Sheriff’s Deputy Koessel suffered a stroke. After returning to work, he had a number of emotional/behavioral problems. He was sent to a neurologist for an FFD. Neurologist recommended a neuropsych eval. A psychologist found him unfit for regular duty, and recommended low-stress work, w/o regular contact with the public. He was subsequently terminated, as the Dept did not have any such positions. He sued the Dept, alleging ADA, contract, and section 1983 violations. Trial court found that his claim that he was able to perform the essential functions of his job (even with reasonable accommodation) failed, because he put forth no evidence contradicting the psychologist’s report. Summary judgment was granted for all 3 claims. He appealed; however, his claim failed because he had not presented evidence. The Dept stated that his impairments interfered with at least 3 essential job functions (1), preserving the peace at public gatherings, neighborhood disputes and family quarrels; (2) conferring with prosecutors and testifying in court; and (3), apprehending suspects. He did submit evidence that his performance on standard psychological tests was unchanged from his performance before his stroke, this evidence was insufficient to support his claim. The Court said, “even accepting this evidence in the light most favorable to Koessel, it only shows he was physically fit for his job, not that he could cope with high stress situations. Koessel introduced no evidence disputing Dr. Enright’s findings that he suffered lingering psychological deficits that would interfere with his ability to perform his job. … A psychologist’s report reaching the opposite conclusion to that of Dr.
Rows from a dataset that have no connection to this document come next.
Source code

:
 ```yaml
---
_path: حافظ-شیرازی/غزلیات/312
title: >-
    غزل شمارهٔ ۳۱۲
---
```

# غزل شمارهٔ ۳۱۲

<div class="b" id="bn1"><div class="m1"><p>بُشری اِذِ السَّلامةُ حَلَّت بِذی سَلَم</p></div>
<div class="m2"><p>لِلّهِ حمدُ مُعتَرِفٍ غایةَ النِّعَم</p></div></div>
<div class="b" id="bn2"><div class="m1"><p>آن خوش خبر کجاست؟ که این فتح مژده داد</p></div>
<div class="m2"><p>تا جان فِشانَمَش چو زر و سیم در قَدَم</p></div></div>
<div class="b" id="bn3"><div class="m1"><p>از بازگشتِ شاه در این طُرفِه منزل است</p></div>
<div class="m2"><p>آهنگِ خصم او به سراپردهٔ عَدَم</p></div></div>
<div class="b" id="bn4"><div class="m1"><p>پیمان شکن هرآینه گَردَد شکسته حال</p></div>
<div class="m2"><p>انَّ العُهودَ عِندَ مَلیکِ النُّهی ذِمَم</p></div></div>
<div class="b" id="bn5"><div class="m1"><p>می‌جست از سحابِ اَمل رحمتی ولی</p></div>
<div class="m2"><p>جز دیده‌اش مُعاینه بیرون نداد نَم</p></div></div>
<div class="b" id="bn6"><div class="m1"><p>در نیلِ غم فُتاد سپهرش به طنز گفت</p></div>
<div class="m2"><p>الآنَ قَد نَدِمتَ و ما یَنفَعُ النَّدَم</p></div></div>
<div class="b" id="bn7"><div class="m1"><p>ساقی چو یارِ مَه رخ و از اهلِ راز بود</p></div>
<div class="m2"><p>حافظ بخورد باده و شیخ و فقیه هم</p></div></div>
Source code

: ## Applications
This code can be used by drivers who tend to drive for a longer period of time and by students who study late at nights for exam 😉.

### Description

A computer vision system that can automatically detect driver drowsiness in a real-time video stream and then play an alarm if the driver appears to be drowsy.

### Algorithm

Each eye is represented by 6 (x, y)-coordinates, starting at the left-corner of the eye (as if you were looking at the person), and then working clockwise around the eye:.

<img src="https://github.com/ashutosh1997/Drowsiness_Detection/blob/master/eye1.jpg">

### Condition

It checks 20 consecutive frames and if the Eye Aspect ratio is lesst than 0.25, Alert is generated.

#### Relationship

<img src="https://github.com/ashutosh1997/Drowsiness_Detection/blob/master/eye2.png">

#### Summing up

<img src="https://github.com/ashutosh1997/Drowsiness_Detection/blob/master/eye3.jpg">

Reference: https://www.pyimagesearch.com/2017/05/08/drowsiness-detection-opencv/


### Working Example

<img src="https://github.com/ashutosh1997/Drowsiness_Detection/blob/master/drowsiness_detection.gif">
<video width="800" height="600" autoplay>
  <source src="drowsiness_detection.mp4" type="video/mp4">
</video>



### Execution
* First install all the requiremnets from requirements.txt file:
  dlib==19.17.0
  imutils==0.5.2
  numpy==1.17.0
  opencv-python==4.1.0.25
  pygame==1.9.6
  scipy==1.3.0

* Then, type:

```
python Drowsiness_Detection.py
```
Enright might have created a sufficiently debatable question to send to a jury. But Koessel produced nothing to contradict Dr. Enright’s report." Further, the court found that he did “not explain or introduce evidence showing that the problems Dr. Enright focused on – fatigue, lightheadedness, and emotional disinhibition – would have been revealed by the psychological test. Thus, there is no support for his argument that the test results conflict with Dr. Enright conclusion.” Finally, the court opined that although he had been able to perform non-stressful duties, he had introduced no evidence that he had performed in emergencies or other tenants, stressful situations.
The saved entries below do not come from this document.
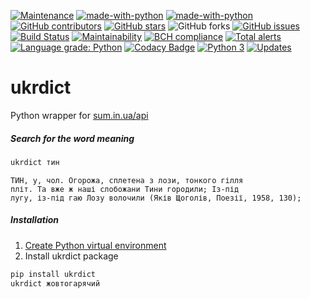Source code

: [![Maintenance](https://img.shields.io/badge/Maintained%3F-yes-green.svg)](https://GitHub.com/serhii73/ukrdict/graphs/commit-activity)
[![made-with-python](https://img.shields.io/badge/Made%20with-Python-1f425f.svg)](https://www.python.org/)
[![made-with-python](https://img.shields.io/badge/code%20style-black-000000.svg)](https://github.com/python/black)
[![GitHub contributors](https://img.shields.io/github/contributors/serhii73/ukrdict.svg)](https://GitHub.com/serhii73/ukrdict/graphs/contributors/)
[![GitHub stars](https://img.shields.io/github/stars/serhii73/ukrdict.svg?style=social&label=Star&maxAge=2592000)](https://GitHub.com/serhii73/ukrdict/stargazers/)
![GitHub forks](https://img.shields.io/github/forks/serhii73/ukrdict.svg?style=social)
[![GitHub issues](https://img.shields.io/github/issues/serhii73/ukrdict.svg)](https://GitHub.com/serhii73/ukrdict/issues/)
[![Build Status](https://travis-ci.org/serhii73/ukrdict.svg?branch=master)](https://travis-ci.org/serhii73/ukrdict)
[![Maintainability](https://api.codeclimate.com/v1/badges/18c3e844245a2585f912/maintainability)](https://codeclimate.com/github/serhii73/ukrdict/maintainability)
[![BCH compliance](https://bettercodehub.com/edge/badge/serhii73/ukrdict?branch=master)](https://bettercodehub.com/)
[![Total alerts](https://img.shields.io/lgtm/alerts/g/serhii73/ukrdict.svg?logo=lgtm&logoWidth=18)](https://lgtm.com/projects/g/serhii73/ukrdict/alerts/)
[![Language grade: Python](https://img.shields.io/lgtm/grade/python/g/serhii73/ukrdict.svg?logo=lgtm&logoWidth=18)](https://lgtm.com/projects/g/serhii73/ukrdict/context:python)
[![Codacy Badge](https://api.codacy.com/project/badge/Grade/007ff2464e874948add4154dc0f97e35)](https://app.codacy.com/app/serhii73/ukrdict?utm_source=github.com&utm_medium=referral&utm_content=serhii73/ukrdict&utm_campaign=Badge_Grade_Settings)
[![Python 3](https://pyup.io/repos/github/serhii73/ukrdict/python-3-shield.svg)](https://pyup.io/repos/github/serhii73/ukrdict/)
[![Updates](https://pyup.io/repos/github/serhii73/ukrdict/shield.svg)](https://pyup.io/repos/github/serhii73/ukrdict/)

# ukrdict
Python wrapper for [sum.in.ua/api](http://sum.in.ua/api)

##### Search for the word meaning
```bash
ukrdict тин
```
```
ТИН, у, чол. Огорожа, сплетена з лози, тонкого гілля
пліт. Та вже ж наші слобожани Тини городили; Із-під
лугу, із-під гаю Лозу волочили (Яків Щоголів, Поезії, 1958, 130);
```

##### Installation
1. [Create Python virtual environment](https://docs.python.org/3.7/library/venv.html)
2. Install ukrdict package
```bash
pip install ukrdict
ukrdict жовтогарячий
```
The court noted that an agency is required to make a reasonable effort to accommodate the disabled employee. The ADA requires at least two forms of accommodation 1-a modification of the particular job performed by the employee or 2- reassignment to another job that can be performed with or without the first type of accommodation. In addition, employees have the burden to request accommodation, unless the employer has foreclosed the interactive process through its policies or explicit actions. In this case, Koessel did not request the first type of accommodation. Although he argued that he was able to perform his duties without modification, “it is not the employer’s responsibility to anticipate the employees needs and affirmatively offer accommodation if the employer is otherwise open to such requests” in regard to reassignment, the court noted that “employers have a duty to reassign, but only when it is reasonable under the circumstances. Typically this means employers are only required to reassign employees to existing vacant positions. A position is vacant when a similarly situated, nondisabled employee would be able to apply for it." The employee bears the burden of identifying a specific vacant position to which he or she could reasonably be assigned. In this case, Koessel did not identify any positions to which he could have been reassigned.
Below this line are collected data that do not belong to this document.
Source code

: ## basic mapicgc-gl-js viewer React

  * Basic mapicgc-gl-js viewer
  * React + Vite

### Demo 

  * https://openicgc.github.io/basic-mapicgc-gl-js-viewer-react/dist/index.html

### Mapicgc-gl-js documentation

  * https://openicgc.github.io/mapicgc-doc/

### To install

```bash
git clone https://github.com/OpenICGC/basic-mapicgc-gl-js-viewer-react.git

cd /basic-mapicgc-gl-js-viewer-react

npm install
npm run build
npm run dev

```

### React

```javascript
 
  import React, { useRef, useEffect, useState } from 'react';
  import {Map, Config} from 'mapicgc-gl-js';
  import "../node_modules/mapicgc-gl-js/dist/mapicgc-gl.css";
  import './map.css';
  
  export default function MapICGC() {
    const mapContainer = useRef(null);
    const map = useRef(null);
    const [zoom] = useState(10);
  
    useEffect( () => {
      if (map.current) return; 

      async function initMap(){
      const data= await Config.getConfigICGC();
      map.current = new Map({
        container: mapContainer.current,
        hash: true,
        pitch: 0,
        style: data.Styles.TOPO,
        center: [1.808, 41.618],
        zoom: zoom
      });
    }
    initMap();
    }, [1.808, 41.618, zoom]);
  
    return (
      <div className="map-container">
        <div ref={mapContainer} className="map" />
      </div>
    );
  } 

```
Koessel also argued that the department did not specify exactly how he was unfit for duty or from what disability he suffered, depriving him of a meaningful opportunity to challenge his termination. Under Wyoming state law the employee must be given specific notice and give the employee a real and meaningful opportunity to respond to every charge or allegation that is being brought against them and which will be used as a cause for his termination. The Wyoming Supreme Court has equated this type of notice and hearing with due process. The court opined that the department’s notice that he was “not physically fit”, and was “being terminated for safety reasons and to prevent injury both to himself and to members of the public” was adequate. Further Castle had had an opportunity to receive the report, review it, and discuss it with his Sheriff. The psychological report describe his symptoms in detail and how they could interfere with his duties.

What this means for psychologists, employers, and/or attorneys
---If you are hired as the Plaintiff’s expert, you should address the specific limitations alleged in the original report.
---If you are the defense attorney, you should attempt to foreclose the plaintiff’s opportunity to present evidence addressing your expert’s findings
---In order for officers to understand and possibly dispute the reasons for their termination, a copy of the psychologist’s report may be required (in contrast to common practice – FFD reports are not provided to the employee). Employers would need to provide the report prior to litigation. Since it is likely that the employee has an independent right to a copy of his/her records, outside of litigation, both employer and employee should be informed of this right prior to initiating the evaluation.
--- In order to protect itself from litigation, the employer may wish to explain the result of the unfavorable report to the employee. The employer and psychologist should reach an agreement regarding this process and who will conduct it (if needed), prior to initiating the evaluation.
---It seems as though there might have been a lack of foundation for a finding of emotional disinhibition, when the test results were similar to his pre-employment testing. It also appears that the results were accepted without controversy. Did the plaintiff’s attorney fail to present evidence that would have impeached the psychologists findings? At the very least, that would seem to be a prudent course of action.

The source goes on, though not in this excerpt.